# Argentea, Bifas, Melanurus, Midas, etc. **Load Warning**



## tediumsdream (Feb 4, 2003)

Hi All,

The first two are from my Argentea and Midas the first day I brought them home - and the rest are from last night. They were both in my 150 gallon together, but now my Argentea, Bifasciatus, Melanurus, and small Red Texas (not mine but my friend still hasn't cleared room for it) have the 150 gallon along with 2 clown loaches and 3 silver dollars.

Argentea:




























Midas - "Stealth" (I'm sure he's a mix but his snout is a "C" shape so I'll call him a Midas):



















These are all from last night, 3 weeks later:

Argentea:



















Bifas:



















Interesting shot...










With my Melanurus (He's real hard to shoot so this is my only pic of him so far that came out decent:










And Here's Stealth (now alone in a 90 gallon):




























Comments welcome as always - Thanks for looking!


----------



## tediumsdream (Feb 4, 2003)

Here's some shots of the Red Texas and Loaches:
































































Click on them all for a bigger shot.

Thanks!


----------



## Reiner (Jul 17, 2002)

nice pictures and very nice selection of fish. I really like the piebald Midas.


----------



## straitjacketstar (Mar 8, 2004)

Really excellent shots. I love them all.
You've got some stunners there, I'm sure you know. The argentea's amazing and Stealth is really hot too.
Interestingly enough though I think Stealth looks more FH that RD/Midas. Very nice color on him, can't wait to see how he looks when he's done fading.

opcorn:


----------



## tediumsdream (Feb 4, 2003)

Thanks Straitjacket - Interesting what you say about Stealth - You've seen flowerhorns with this kind of pattern before?

I sure hope he isn't :?

Who should I keep the Bifas or Argentea???


----------



## SinisterKisses (Feb 24, 2004)

straitjacketstar said:


> Interestingly enough though I think Stealth looks more FH that RD/Midas.
> 
> opcorn:


That was my exact first thought when I saw that secomd set of pics. That pattern is very FH. He's hot as **** though, seriously. They're all nice, but Stealth is my fav.


----------



## tediumsdream (Feb 4, 2003)

#$$##%$^#$W I don't want a FH!! :x

I'd rather just keep my friends red texas if I'm going to wind up with a hybrid. :wink:

Anyone else think Stealth is not just a RD/Midas mix??


----------



## Reiner (Jul 17, 2002)

straitjacketstar or Sinisterkisses can you please explain what makes you think stealth is a flowerhorn. I don't see anything in that fish besides Midas or RD or maybe a cross of the 2 but that still doesn't make a flowerhorn.


----------



## SinisterKisses (Feb 24, 2004)

His markings. That pattern, as a said before, is very Flowerhorn. Almost Red Tex looking. Tedium, if you don't want him, feel free to send him over to me


----------



## Reiner (Jul 17, 2002)

are you talking about the piebald markings or the pattern in his fins?


----------



## SinisterKisses (Feb 24, 2004)

There are piebald midas and RD's, so no, that's not what I'm referring to. I'm referring to the pattern that covers his fins and is starting to cover his body.


----------



## Reiner (Jul 17, 2002)

I guess time will tell since all piebald fish go through various changes until they reach full size. Nice looking fish none the less.


----------



## tediumsdream (Feb 4, 2003)

I might need a refresher course on piebald - what exactly does it mean?

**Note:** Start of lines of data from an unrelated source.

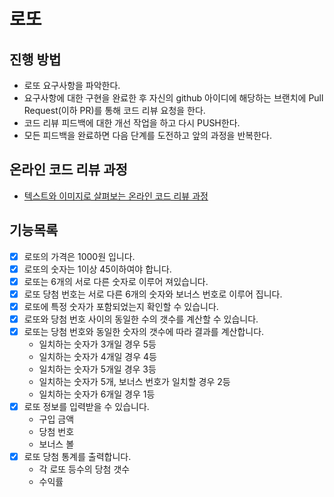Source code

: # 로또
## 진행 방법
* 로또 요구사항을 파악한다.
* 요구사항에 대한 구현을 완료한 후 자신의 github 아이디에 해당하는 브랜치에 Pull Request(이하 PR)를 통해 코드 리뷰 요청을 한다.
* 코드 리뷰 피드백에 대한 개선 작업을 하고 다시 PUSH한다.
* 모든 피드백을 완료하면 다음 단계를 도전하고 앞의 과정을 반복한다.

## 온라인 코드 리뷰 과정
* [텍스트와 이미지로 살펴보는 온라인 코드 리뷰 과정](https://github.com/next-step/nextstep-docs/tree/master/codereview)

## 기능목록
- [x] 로또의 가격은 1000원 입니다.
- [x] 로또의 숫자는 1이상 45이하여야 합니다.
- [x] 로또는 6개의 서로 다른 숫자로 이루어 져있습니다.
- [x] 로또 당첨 번호는 서로 다른 6개의 숫자와 보너스 번호로 이루어 집니다.
- [x] 로또에 특정 숫자가 포함되었는지 확인할 수 있습니다.
- [x] 로또와 당첨 번호 사이의 동일한 수의 갯수를 계산할 수 있습니다.
- [x] 로또는 당첨 번호와 동일한 숫자의 갯수에 따라 결과를 계산합니다.
  - 일치하는 숫자가 3개일 경우 5등
  - 일치하는 숫자가 4개일 경우 4등
  - 일치하는 숫자가 5개일 경우 3등
  - 일치하는 숫자가 5개, 보너스 번호가 일치할 경우 2등
  - 일치하는 숫자가 6개일 경우 1등
- [x] 로또 정보를 입력받을 수 있습니다.
  - 구입 금액
  - 당첨 번호
  - 보너스 볼
- [x] 로또 당첨 통계를 출력합니다.
  - 각 로또 등수의 당첨 갯수
  - 수익률
  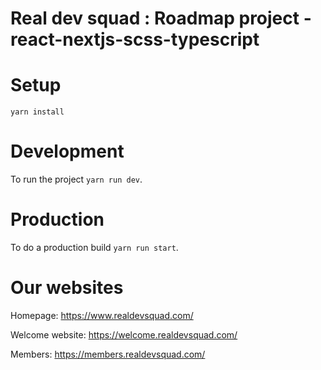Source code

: # Real dev squad : Roadmap project - react-nextjs-scss-typescript

# Setup

`yarn install`

# Development

To run the project `yarn run dev`.

# Production

To do a production build `yarn run start`.

# Our websites

Homepage: https://www.realdevsquad.com/

Welcome website: https://welcome.realdevsquad.com/

Members: https://members.realdevsquad.com/
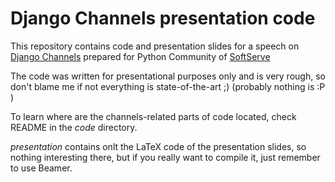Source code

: # Django Channels presentation code

This repository contains code and presentation slides for a speech
on [Django Channels](https://channels.readthedocs.io/en/stable/) 
prepared for Python Community of [SoftServe](https://softserve.ua/pl/)

The code was written for presentational purposes only and is very rough,
so don't blame me if not everything is state-of-the-art ;) (probably 
nothing is :P )

To learn where are the channels-related parts of code located, check 
README in the _code_ directory.

_presentation_ contains onlt the LaTeX code of the presentation slides,
so nothing interesting there, but if you really want to compile it,
just remember to use Beamer.
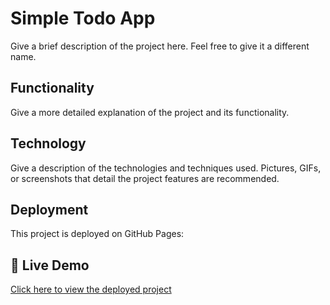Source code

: # Simple Todo App

Give a brief description of the project here. Feel free to give it a different name.

## Functionality

Give a more detailed explanation of the project and its functionality.

## Technology

Give a description of the technologies and techniques used. Pictures, GIFs, or screenshots that detail the project features are recommended.

## Deployment

This project is deployed on GitHub Pages:

## 🚀 Live Demo

[Click here to view the deployed project](https://ketessos.github.io/se_project_todo-app/)

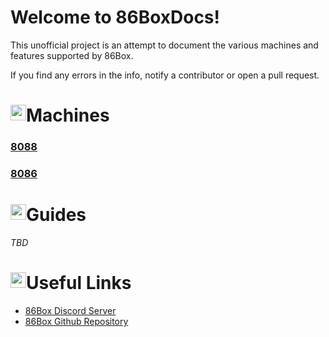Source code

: # Welcome to 86BoxDocs!

This unofficial project is an attempt to document the various machines and features supported by 86Box.

If you find any errors in the info, notify a contributor or open a pull request.

<h1> <img src="https://raw.githubusercontent.com/86Box/86Box/refs/heads/master/src/qt/icons/machine.ico"
  width="25"
  height="25"
  style="float:left;">
    Machines
</h1>

### [8088](8088/8088.md)

### [8086](8086/8086.md)

<h1> <img src="https://raw.githubusercontent.com/86Box/86Box/refs/heads/master/src/qt/icons/warning.ico"
  width="25"
  height="25"
  style="float:left;">
    Guides
</h1>

_TBD_

<h1> <img src="https://raw.githubusercontent.com/86Box/86Box/refs/heads/master/src/qt/icons/network.ico"
  width="25"
  height="25"
  style="float:left;">
    Useful Links
</h1>

- [86Box Discord Server](https://discord.gg/QTTzNyy9xf)
- [86Box Github Repository](https://github.com/86Box/86Box)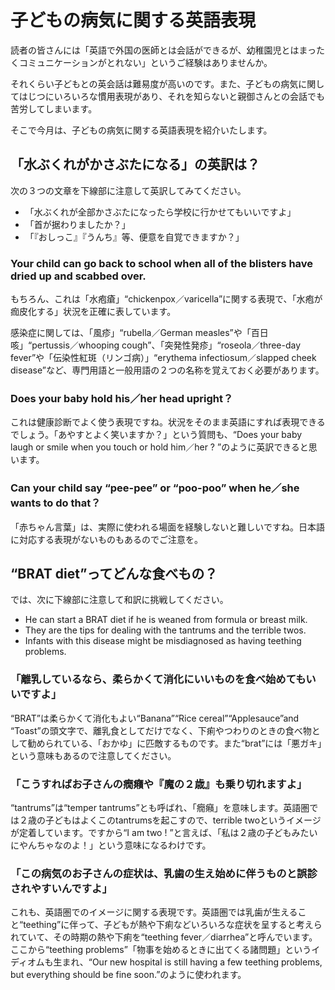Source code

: # 子どもの病気に関する英語表現

読者の皆さんには「英語で外国の医師とは会話ができるが、幼稚園児とはまったくコミュニケーションがとれない」というご経験はありませんか。

それくらい子どもとの英会話は難易度が高いのです。また、子どもの病気に関してはじつにいろいろな慣用表現があり、それを知らないと親御さんとの会話でも苦労してしまいます。

そこで今月は、子どもの病気に関する英語表現を紹介いたします。

## 「水ぶくれがかさぶたになる」の英訳は？

次の３つの文章を下線部に注意して英訳してみてください。

- 「水ぶくれが全部かさぶたになったら学校に行かせてもいいですよ」
- 「首が据わりましたか？」
- 「『おしっこ』『うんち』等、便意を自覚できますか？」

### Your child can go back to school when all of the blisters have dried up and scabbed over.

もちろん、これは「水疱瘡」“chickenpox／varicella”に関する表現で、「水疱が痂皮化する」状況を正確に表しています。

感染症に関しては、「風疹」“rubella／German measles”や「百日咳」“pertussis／whooping cough”、「突発性発疹」“roseola／three-day fever”や「伝染性紅斑（リンゴ病）」“erythema infectiosum／slapped cheek disease”など、専門用語と一般用語の２つの名称を覚えておく必要があります。

### Does your baby hold his／her head upright？

これは健康診断でよく使う表現ですね。状況をそのまま英語にすれば表現できるでしょう。「あやすとよく笑いますか？」という質問も、“Does your baby laugh or smile when you touch or hold him／her ? ”のように英訳できると思います。

### Can your child say “pee-pee” or “poo-poo” when he／she wants to do that？

「赤ちゃん言葉」は、実際に使われる場面を経験しないと難しいですね。日本語に対応する表現がないものもあるのでご注意を。

## “BRAT diet”ってどんな食べもの？

では、次に下線部に注意して和訳に挑戦してください。

- He can start a BRAT diet if he is weaned from formula or breast milk.
- They are the tips for dealing with the tantrums and the terrible twos.
- Infants with this disease might be misdiagnosed as having teething problems.

### 「離乳しているなら、柔らかくて消化にいいものを食べ始めてもいいですよ」

“BRAT”は柔らかくて消化もよい“Banana”“Rice cereal”“Applesauce”and “Toast”の頭文字で、離乳食としてだけでなく、下痢やつわりのときの食べ物として勧められている、「おかゆ」に匹敵するものです。また“brat”には「悪ガキ」という意味もあるので注意してください。

### 「こうすればお子さんの癇癪や『魔の２歳』も乗り切れますよ」

“tantrums”は“temper tantrums”とも呼ばれ、「癇癪」を意味します。英語圏では２歳の子どもはよくこのtantrumsを起こすので、terrible twoというイメージが定着しています。ですから“I am two ! ”と言えば、「私は２歳の子どもみたいにやんちゃなのよ！」という意味になるわけです。

### 「この病気のお子さんの症状は、乳歯の生え始めに伴うものと誤診されやすいんですよ」

これも、英語圏でのイメージに関する表現です。英語圏では乳歯が生えること“teething”に伴って、子どもが熱や下痢などいろいろな症状を呈すると考えられていて、その時期の熱や下痢を“teething fever／diarrhea”と呼んでいます。ここから“teething problems”「物事を始めるときに出てくる諸問題」というイディオムも生まれ、“Our new hospital is still having a few teething problems, but everything should be fine soon.”のように使われます。
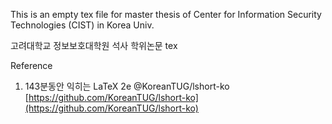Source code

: This is an empty tex file for master thesis of Center for Information Security Technologies (CIST) in Korea Univ.

고려대학교 정보보호대학원 석사 학위논문 tex 

Reference
1. 143분동안 익히는 LaTeX 2e @KoreanTUG/lshort-ko [https://github.com/KoreanTUG/lshort-ko](https://github.com/KoreanTUG/lshort-ko)
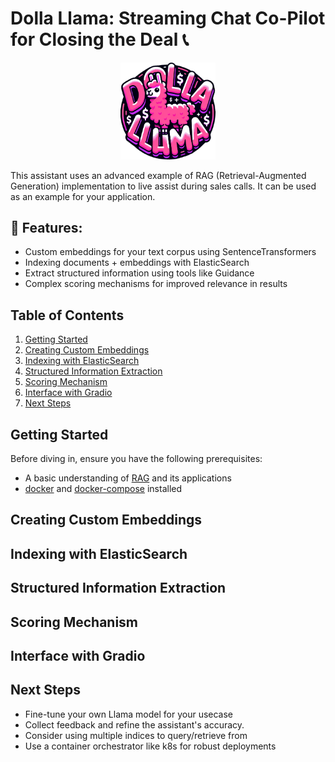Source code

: # Dolla Llama: Streaming Chat Co-Pilot for Closing the Deal 📞

<p align="center">
  <img src="assets/dolla_llama.png" alt="Dolla Llama" style="width:30%;height:30%">
</p>

This assistant uses an advanced example of RAG (Retrieval-Augmented Generation) implementation to live assist during sales calls. It can be used as an example for your application.

## 🌟 Features:
- Custom embeddings for your text corpus using SentenceTransformers
- Indexing documents + embeddings with ElasticSearch
- Extract structured information using tools like Guidance
- Complex scoring mechanisms for improved relevance in results

## Table of Contents
1. [Getting Started](#getting-started)
2. [Creating Custom Embeddings](#creating-custom-embeddings)
3. [Indexing with ElasticSearch](#indexing-with-elasticsearch)
4. [Structured Information Extraction](#structured-information-extraction)
5. [Scoring Mechanism](#scoring-mechanism)
6. [Interface with Gradio](#interface-with-gradio)
7. [Next Steps](#next-steps)

## Getting Started
Before diving in, ensure you have the following prerequisites:

- A basic understanding of [RAG](https://stackoverflow.blog/2023/10/18/retrieval-augmented-generation-keeping-llms-relevant-and-current/) and its applications
- [docker](https://docs.docker.com/engine/install/) and [docker-compose](https://docs.docker.com/compose/install/) installed

## Creating Custom Embeddings

## Indexing with ElasticSearch

## Structured Information Extraction

## Scoring Mechanism

## Interface with Gradio

## Next Steps

* Fine-tune your own Llama model for your usecase
* Collect feedback and refine the assistant's accuracy.
* Consider using multiple indices to query/retrieve from 
* Use a container orchestrator like k8s for robust deployments
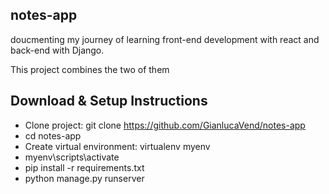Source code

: ## notes-app

doucmenting my journey of learning front-end development with react and back-end with Django. 

This project combines the two of them


## Download & Setup Instructions

* Clone project: git clone https://github.com/GianlucaVend/notes-app
* cd notes-app
* Create virtual environment: virtualenv myenv
* myenv\scripts\activate
* pip install -r requirements.txt
* python manage.py runserver
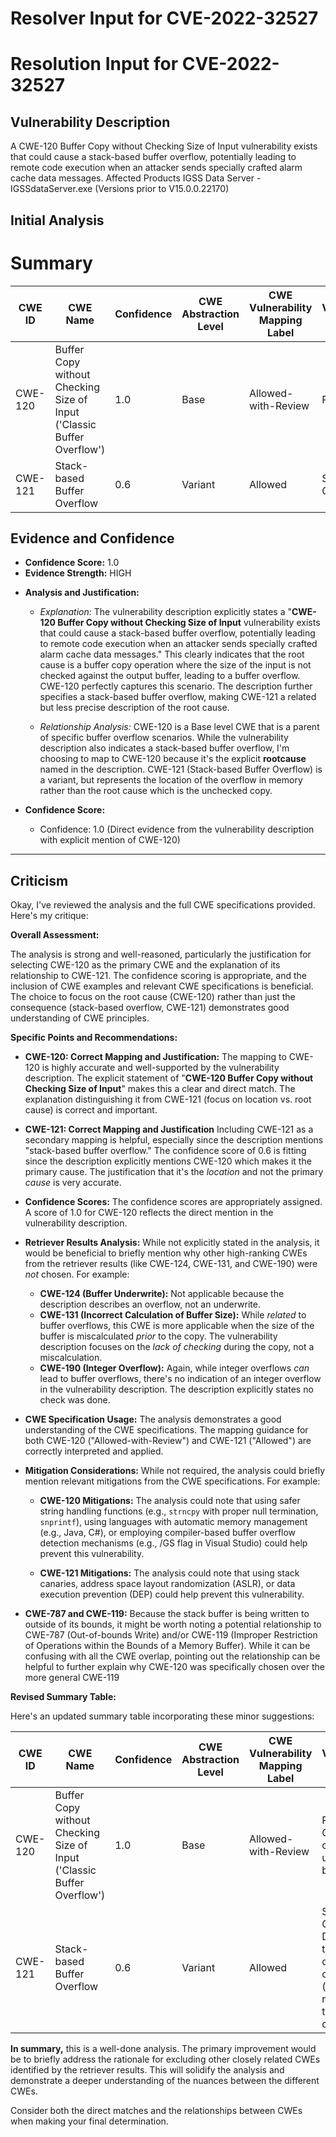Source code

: # Resolver Input for CVE-2022-32527

# Resolution Input for CVE-2022-32527

## Vulnerability Description
A CWE-120 Buffer Copy without Checking Size of Input vulnerability exists that could cause a stack-based buffer overflow, potentially leading to remote code execution when an attacker sends specially crafted alarm cache data messages. Affected Products IGSS Data Server - IGSSdataServer.exe (Versions prior to V15.0.0.22170)

## Initial Analysis
# Summary
| CWE ID | CWE Name | Confidence | CWE Abstraction Level | CWE Vulnerability Mapping Label | CWE-Vulnerability Mapping Notes |
|---|---|---|---|---|---|
| CWE-120 | Buffer Copy without Checking Size of Input ('Classic Buffer Overflow') | 1.0 | Base | Allowed-with-Review | Primary CWE |
| CWE-121 | Stack-based Buffer Overflow | 0.6 | Variant | Allowed | Secondary Candidate |

## Evidence and Confidence

*   **Confidence Score:** 1.0
*   **Evidence Strength:** HIGH

- **Analysis and Justification:**  
  - *Explanation:* The vulnerability description explicitly states a "**CWE-120 Buffer Copy without Checking Size of Input** vulnerability exists that could cause a stack-based buffer overflow, potentially leading to remote code execution when an attacker sends specially crafted alarm cache data messages." This clearly indicates that the root cause is a buffer copy operation where the size of the input is not checked against the output buffer, leading to a buffer overflow. CWE-120 perfectly captures this scenario. The description further specifies a stack-based buffer overflow, making CWE-121 a related but less precise description of the root cause.
  
  - *Relationship Analysis:* CWE-120 is a Base level CWE that is a parent of specific buffer overflow scenarios. While the vulnerability description also indicates a stack-based buffer overflow, I'm choosing to map to CWE-120 because it's the explicit **rootcause** named in the description. CWE-121 (Stack-based Buffer Overflow) is a variant, but represents the location of the overflow in memory rather than the root cause which is the unchecked copy.

- **Confidence Score:**  
  - Confidence: 1.0 (Direct evidence from the vulnerability description with explicit mention of CWE-120)

---

## Criticism
Okay, I've reviewed the analysis and the full CWE specifications provided. Here's my critique:

**Overall Assessment:**

The analysis is strong and well-reasoned, particularly the justification for selecting CWE-120 as the primary CWE and the explanation of its relationship to CWE-121. The confidence scoring is appropriate, and the inclusion of CWE examples and relevant CWE specifications is beneficial. The choice to focus on the root cause (CWE-120) rather than just the consequence (stack-based overflow, CWE-121) demonstrates good understanding of CWE principles.

**Specific Points and Recommendations:**

*   **CWE-120: Correct Mapping and Justification:** The mapping to CWE-120 is highly accurate and well-supported by the vulnerability description. The explicit statement of "**CWE-120 Buffer Copy without Checking Size of Input**" makes this a clear and direct match. The explanation distinguishing it from CWE-121 (focus on location vs. root cause) is correct and important.

*   **CWE-121: Correct Mapping and Justification** Including CWE-121 as a secondary mapping is helpful, especially since the description mentions "stack-based buffer overflow."  The confidence score of 0.6 is fitting since the description explicitly mentions CWE-120 which makes it the primary cause. The justification that it's the *location* and not the primary *cause* is very accurate.

*   **Confidence Scores:**  The confidence scores are appropriately assigned. A score of 1.0 for CWE-120 reflects the direct mention in the vulnerability description.

*   **Retriever Results Analysis:** While not explicitly stated in the analysis, it would be beneficial to briefly mention why other high-ranking CWEs from the retriever results (like CWE-124, CWE-131, and CWE-190) were *not* chosen. For example:

    *   **CWE-124 (Buffer Underwrite):**  Not applicable because the description describes an overflow, not an underwrite.
    *   **CWE-131 (Incorrect Calculation of Buffer Size):** While *related* to buffer overflows, this CWE is more applicable when the size of the buffer is miscalculated *prior* to the copy.  The vulnerability description focuses on the *lack of checking* during the copy, not a miscalculation.
    *   **CWE-190 (Integer Overflow):**  Again, while integer overflows *can* lead to buffer overflows, there's no indication of an integer overflow in the vulnerability description. The description explicitly states no check was done.

*   **CWE Specification Usage:** The analysis demonstrates a good understanding of the CWE specifications. The mapping guidance for both CWE-120 ("Allowed-with-Review") and CWE-121 ("Allowed") are correctly interpreted and applied.

*   **Mitigation Considerations:**  While not required, the analysis could briefly mention relevant mitigations from the CWE specifications. For example:

    *   **CWE-120 Mitigations:**  The analysis could note that using safer string handling functions (e.g., `strncpy` with proper null termination, `snprintf`), using languages with automatic memory management (e.g., Java, C#), or employing compiler-based buffer overflow detection mechanisms (e.g., /GS flag in Visual Studio) could help prevent this vulnerability.

    *   **CWE-121 Mitigations:** The analysis could note that using stack canaries, address space layout randomization (ASLR), or data execution prevention (DEP) could help prevent this vulnerability.

*  **CWE-787 and CWE-119:** Because the stack buffer is being written to outside of its bounds, it might be worth noting a potential relationship to CWE-787 (Out-of-bounds Write) and/or CWE-119 (Improper Restriction of Operations within the Bounds of a Memory Buffer). While it can be confusing with all the CWE overlap, pointing out the relationship can be helpful to further explain why CWE-120 was specifically chosen over the more general CWE-119

**Revised Summary Table:**

Here's an updated summary table incorporating these minor suggestions:

| CWE ID | CWE Name | Confidence | CWE Abstraction Level | CWE Vulnerability Mapping Label | CWE-Vulnerability Mapping Notes |
|---|---|---|---|---|---|
| CWE-120 | Buffer Copy without Checking Size of Input ('Classic Buffer Overflow') | 1.0 | Base | Allowed-with-Review | Primary CWE. Root cause is the unchecked buffer copy. |
| CWE-121 | Stack-based Buffer Overflow | 0.6 | Variant | Allowed | Secondary Candidate. Describes the location of the overflow (stack) rather than the root cause. |

**In summary,** this is a well-done analysis. The primary improvement would be to briefly address the rationale for excluding other closely related CWEs identified by the retriever results. This will solidify the analysis and demonstrate a deeper understanding of the nuances between the different CWEs.

Consider both the direct matches and the relationships between CWEs
when making your final determination.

With the naked eye his fin patterns aren't that noticeable but when the flash hits him they really stand out.

He's quite the camera hog too :lol:


----------



## Reiner (Jul 17, 2002)

black random blotches on a midas is usually called a piebald midas


----------



## poeticpyro (Jun 15, 2008)

loving them! :drooling:

i've kept clowns for years... beautiful buggers when they fatten up!! they're like wet puppies, sleeping on their sides and backs...mine used to eat out of my hand!!

WONDERFUL pictures... :thumb:


----------



## tediumsdream (Feb 4, 2003)

Thanks Poet!

I love my loaches - Fortunately everyone leaves them alone too.

They grow extremely slow correct?

I saw some jumbo clown's at one of my LFS a couple of weekends ago and they were charging over 100 bills -


----------



## poeticpyro (Jun 15, 2008)

feed blood worms and a varied diet and they fatten up quick...just be careful they are very fragile...mine all died...along with an entire tank...no one knows what happened exactly... but one fish did have TB so we're thinking all of them caught it... my clowns were 6" by the end of a year and a half and one went to 8" by two years.... i bought them when they were already 2"... but they aren't as colorful when they get bigger, and they do mutate and come in varieties other than three stripes...some have two, four, spots...just lots of fun...pretty much a wet puppy... the one that survived still eats out of my hand! great fish.

any questions ever about them ask....the more you have the more active...school of 3 is minimal...mine were the stars of the tank... i had 7.


----------



## tediumsdream (Feb 4, 2003)

Wow so they could possibly grow 4 inches in one year?

That's a lot more than I though - I wouldn't mind the loss of color if they're nice and big - do they still actively look for food when they're bigger?


----------



## poeticpyro (Jun 15, 2008)

they slow down massively after about 6" and take years to get to 10", but they're so cute when they do... they'll love to hide, the more, the less they hide, also if there are dither fish they'll come out more... still will look for food...and will begin getting more comical mine slept on their sides stacked up or they'd try to all fit in one small cave and you'd see tails sticking out!


----------